Welcome, Guest. Please Login
YaBB - Yet another Bulletin Board
 
  HomeHelpSearchLogin  
 
Using nonreversible nucleotide models (Read 4517 times)
Jeff Mower
Guest


Using nonreversible nucleotide models
Oct 8th, 2005 at 11:49pm
 
Hello,

The documentation for Hyphy states that "HyPhy can work properly with any member of the class of general time reversible models, regardless of the number of character states. "

Does Hyphy also work properly for non time reversible models?  Should I force Hyphy to accept a rooted topology when doing this? 

From what I understand, the likelihood will change depending on the rooting when using a nonreversible model.   I am not really interested in the value of the likelihood;  I am more interested in the values of the rate matrix.  Will the rate matrix values also change depending on the root?

Any help you can provide is greatly appreciated.  Thanks.

Jeff
Back to top
 
 
IP Logged
 
Jeff Mower
Guest


Re: Using nonreversible nucleotide models
Reply #1 - Oct 9th, 2005 at 12:10am
 
Hi again,

Sorry, one other issue.  I like to save my results as a batch file for future reference.  I used a nonreversible model and forced Hyphy to accept rooted trees in my initial analysis, then saved the results as a batch file.   But when I import the results back into Hyphy using the batch file and print the likelihood, it is different than the value I originally got.

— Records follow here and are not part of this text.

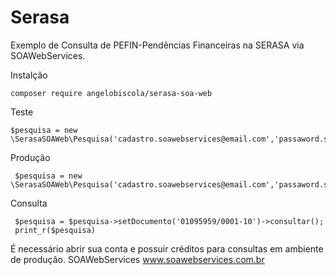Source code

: # Serasa

 Exemplo de Consulta de PEFIN-Pendências Financeiras na SERASA via SOAWebServices.

Instalção

    composer require angelobiscola/serasa-soa-web

Teste

    $pesquisa = new \SerasaSOAWeb\Pesquisa('cadastro.soawebservices@email.com','passaword.soawebservices');
 
Produção

     $pesquisa = new \SerasaSOAWeb\Pesquisa('cadastro.soawebservices@email.com','passaword.soawebservices',true);
 
Consulta
 
     $pesquisa = $pesquisa->setDocumento('01095959/0001-10')->consultar();
     print_r($pesquisa)
 
 É necessário abrir sua conta e possuir créditos para consultas em ambiente de produção.
 SOAWebServices www.soawebservices.com.br
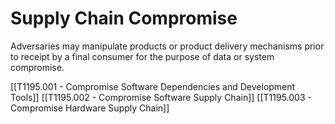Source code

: # Supply Chain Compromise

Adversaries may manipulate products or product delivery mechanisms prior to receipt by a final consumer for the purpose of data or system compromise.

[[T1195.001 - Compromise Software Dependencies and Development Tools]]
[[T1195.002 - Compromise Software Supply Chain]]
[[T1195.003 - Compromise Hardware Supply Chain]]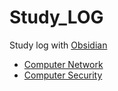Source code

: # Study_LOG
Study log with [Obsidian](https://obsidian.md/)

- [Computer Network](https://typemin.github.io/posts/computer-network/)
- [Computer Security](https://typemin.github.io/posts/computer-security/)
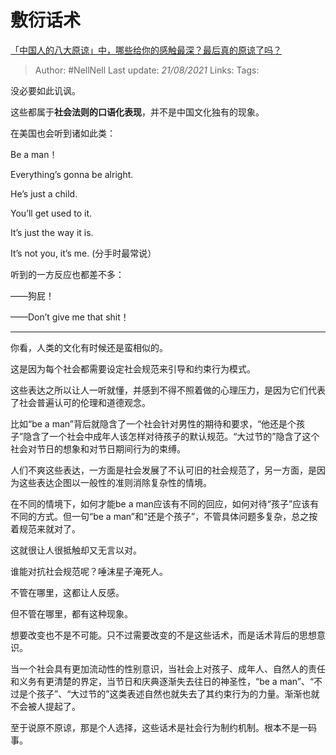 # 敷衍话术
[「中国人的八大原谅」中，哪些给你的感触最深？最后真的原谅了吗？](https://www.zhihu.com/question/458322564/answer/1876288413)

> Author: #NellNell 
> Last update: *21/08/2021* 
> Links:
> Tags: 

没必要如此讥讽。

这些都属于**社会法则的口语化表现**，并不是中国文化独有的现象。

在美国也会听到诸如此类：

Be a man！

Everything’s gonna be alright.

He’s just a child.

You’ll get used to it.

It’s just the way it is.

It’s not you, it’s me. (分手时最常说）

  
  
听到的一方反应也都差不多：

——狗屁！

——Don’t give me that shit！

---

你看，人类的文化有时候还是蛮相似的。

这是因为每个社会都需要设定社会规范来引导和约束行为模式。

这些表达之所以让人一听就懂，并感到不得不照着做的心理压力，是因为它们代表了社会普遍认可的伦理和道德观念。

比如“be a man”背后就隐含了一个社会针对男性的期待和要求，“他还是个孩子”隐含了一个社会中成年人该怎样对待孩子的默认规范。“大过节的”隐含了这个社会对节日的想象和对节日期间行为的束缚。

人们不爽这些表达，一方面是社会发展了不认可旧的社会规范了，另一方面，是因为这些表达企图以一般性的准则消除复杂性的情境。

  
  在不同的情境下，如何才能be a man应该有不同的回应，如何对待“孩子”应该有不同的方式。但一句“be a man”和“还是个孩子”，不管具体问题多复杂，总之按着规范来就对了。

这就很让人很抵触却又无言以对。

谁能对抗社会规范呢？唾沫星子淹死人。

不管在哪里，这都让人反感。

但不管在哪里，都有这种现象。

想要改变也不是不可能。只不过需要改变的不是这些话术，而是话术背后的思想意识。

当一个社会具有更加流动性的性别意识，当社会上对孩子、成年人、自然人的责任和义务有更清楚的界定，当节日和庆典逐渐失去往日的神圣性，“be a man”、“不过是个孩子”、“大过节的”这类表述自然也就失去了其约束行为的力量。渐渐也就不会被人提起了。

至于说原不原谅，那是个人选择，这些话术是社会行为制约机制。根本不是一码事。

  
  





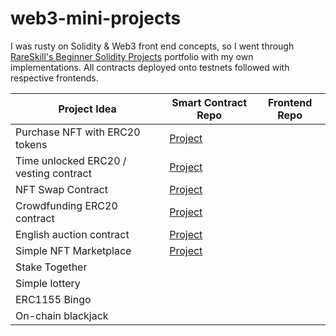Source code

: # web3-mini-projects
I was rusty on Solidity & Web3 front end concepts, so I went through [RareSkill's Beginner Solidity Projects](https://www.rareskills.io/post/beginner-solidity-projects) portfolio with my own implementations. All contracts deployed onto testnets followed with respective frontends. 

| Project Idea                                   | Smart Contract Repo | Frontend Repo |
|------------------------------------------------|---------------------|---------------|
| Purchase NFT with ERC20 tokens                 |    [Project](https://github.com/atj3097/erc721-practice)                 |               |
| Time unlocked ERC20 / vesting contract         | [Project](https://github.com/atj3097/erc20-vesting)                    |               |
| NFT Swap Contract                              |   [Project](https://github.com/atj3097/erc-721-swap)                  |               |
| Crowdfunding ERC20 contract                    |  [Project](https://github.com/atj3097/crowdfunding)                   |               |
| English auction contract                       |  [Project](https://github.com/atj3097/english-auction)                   |               |
| Simple NFT Marketplace                         |    [Project](https://github.com/atj3097/simple-nft-marketplace)                 |               |
| Stake Together                                 |                     |               |
| Simple lottery                                 |                     |               |
| ERC1155 Bingo                                  |                     |               |
| On-chain blackjack                             |                     |               |
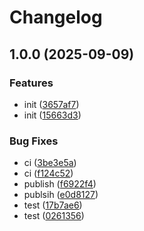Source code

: # Changelog

## 1.0.0 (2025-09-09)


### Features

* init ([3657af7](https://github.com/ammilam/github-llm-context-generator/commit/3657af707b54124f187ba5d045ea127141f50ea5))
* init ([15663d3](https://github.com/ammilam/github-llm-context-generator/commit/15663d32a77a0917435859de56b79b70c5a2fa5e))


### Bug Fixes

* ci ([3be3e5a](https://github.com/ammilam/github-llm-context-generator/commit/3be3e5a4dc15064931f30767aa912ad717d4392e))
* ci ([f124c52](https://github.com/ammilam/github-llm-context-generator/commit/f124c52f68890dc1e1d9d20450bd3ec53bc468d2))
* publish ([f6922f4](https://github.com/ammilam/github-llm-context-generator/commit/f6922f47592ce5eb793c7b13892842dd756c9ff1))
* publsih ([e0d8127](https://github.com/ammilam/github-llm-context-generator/commit/e0d8127babc77c80c43a2919d7ff85b7649e158c))
* test ([17b7ae6](https://github.com/ammilam/github-llm-context-generator/commit/17b7ae6ce879bd27e6cfc38b6dfcfb0a5e298dae))
* test ([0261356](https://github.com/ammilam/github-llm-context-generator/commit/026135646031d0183a7cf034b3e0efebfa17f45e))
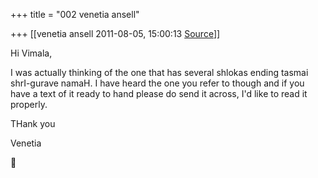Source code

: +++
title = "002 venetia ansell"

+++
[[venetia ansell	2011-08-05, 15:00:13 [Source](https://groups.google.com/g/samskrita/c/oa9BcCjWCio)]]



Hi Vimala,

I was actually thinking of the one that has several shlokas ending tasmai shrI-gurave namaH. I have heard the one you refer to though and if you have a text of it ready to hand please do send it across, I'd like to read it properly.

THank you

Venetia  
  



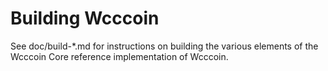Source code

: Building Wcccoin
================

See doc/build-*.md for instructions on building the various
elements of the Wcccoin Core reference implementation of Wcccoin.
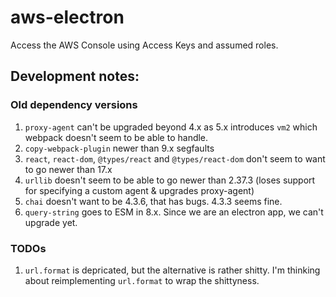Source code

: # aws-electron
Access the AWS Console using Access Keys and assumed roles.

## Development notes:
### Old dependency versions
1. `proxy-agent` can't be upgraded beyond 4.x as 5.x introduces `vm2` which
    webpack doesn't seem to be able to handle.
1. `copy-webpack-plugin` newer than 9.x segfaults
1. `react`, `react-dom`, `@types/react` and `@types/react-dom` don't seem to
    want to go newer than 17.x
1.  `urllib` doesn't seem to be able to go newer than 2.37.3 (loses support for
    specifying a custom agent & upgrades proxy-agent)
1.  `chai` doesn't want to be 4.3.6, that has bugs. 4.3.3 seems fine.
1.  `query-string` goes to ESM in 8.x.  Since we are an electron app, we can't upgrade yet.

### TODOs
1.  `url.format` is depricated, but the alternative is rather shitty.  I'm
    thinking about reimplementing `url.format` to wrap the shittyness.
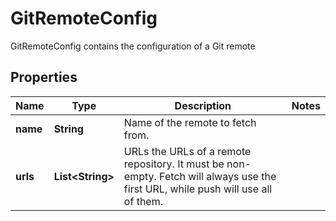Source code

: 

# GitRemoteConfig

GitRemoteConfig contains the configuration of a Git remote
## Properties

Name | Type | Description | Notes
------------ | ------------- | ------------- | -------------
**name** | **String** | Name of the remote to fetch from. | 
**urls** | **List&lt;String&gt;** | URLs the URLs of a remote repository. It must be non-empty. Fetch will always use the first URL, while push will use all of them. | 



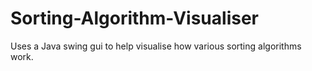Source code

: # Sorting-Algorithm-Visualiser
Uses a Java swing gui to help visualise how various sorting algorithms work.
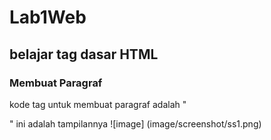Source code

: # Lab1Web
## belajar tag dasar HTML

### Membuat Paragraf
kode tag untuk membuat paragraf adalah "<p>"
ini adalah tampilannya
![image] (image/screenshot/ss1.png)
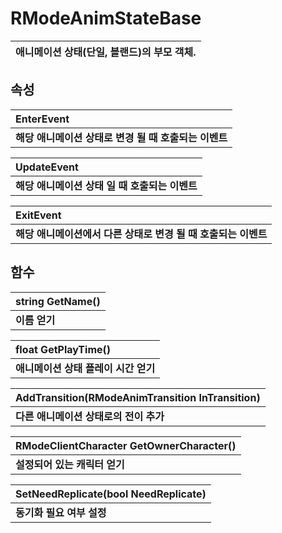 # **RModeAnimStateBase**

| **애니메이션 상태(단일, 블랜드)의 부모 객체.** |
| :--- |
## **속성**

| **EnterEvent** |
| :--- |
| **해당 애니메이션 상태로 변경 될 때 호출되는 이벤트** |

| **UpdateEvent** |
| :--- |
| **해당 애니메이션 상태 일 때 호출되는 이벤트** |

| **ExitEvent** |
| :--- |
| **해당 애니메이션에서 다른 상태로 변경 될 때 호출되는 이벤트** |

## **함수**

| **string GetName()** |
| :--- |
| **이름 얻기** |

| **float GetPlayTime()** |
| :--- |
| **애니메이션 상태 플레이 시간 얻기** |

| **AddTransition(RModeAnimTransition InTransition)** |
| :--- |
| **다른 애니메이션 상태로의 전이 추가** |

| **RModeClientCharacter GetOwnerCharacter()** |
| :--- |
| **설정되어 있는 캐릭터 얻기** |

| **SetNeedReplicate(bool NeedReplicate)** |
| :--- |
| **동기화 필요 여부 설정** |

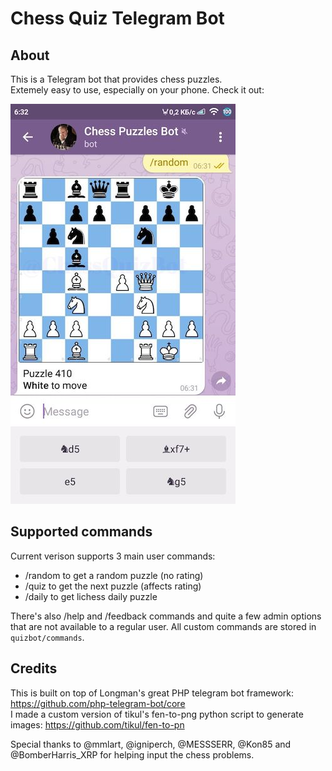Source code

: # Chess Quiz Telegram Bot
## About

This is a Telegram bot that provides chess puzzles. <br/>
Extemely easy to use, especially on your phone. Check it out:

![demo](resources/demo.jpg)

## Supported commands
Current verison supports 3 main user commands:
- /random to get a random puzzle (no rating)
- /quiz to get the next puzzle (affects rating)
- /daily to get lichess daily puzzle

There's also /help and /feedback commands and quite a few admin options that are not available to a regular user.
All custom commands are stored in `quizbot/commands`. 

## Credits
This is built on top of Longman's great PHP telegram bot framework: https://github.com/php-telegram-bot/core<br/>
I made a custom version of tikul's fen-to-png python script to generate images: https://github.com/tikul/fen-to-pn

Special thanks to @mmlart, @igniperch, @MESSSERR, @Kon85 and @BomberHarris_XRP for helping input the chess problems.   

[me]: https://github.com/1int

I am guessing that Hyphy does not recognize that the initial analysis used rooted trees, and the change in likelihood reflects Hyphy calculating the likelihood using an unrooted topology.  If so, is there any way around this?  Thanks again.

Jeff
Back to top
 
 
IP Logged
 
Sergei
YaBB Administrator
*****
Offline


Datamonkeys are forever...

Posts: 1658
UCSD
Gender: male
Re: Using nonreversible nucleotide models
Reply #2 - Oct 10th, 2005 at 7:43am
 
Dear Jeff,

The only fundamental difference in how one goes about computing the phylogenetic likelihood function, when general (non-reversible) models are used, is that the placement of the root is now important, i.e. one can't automatically 'unroot' the tree.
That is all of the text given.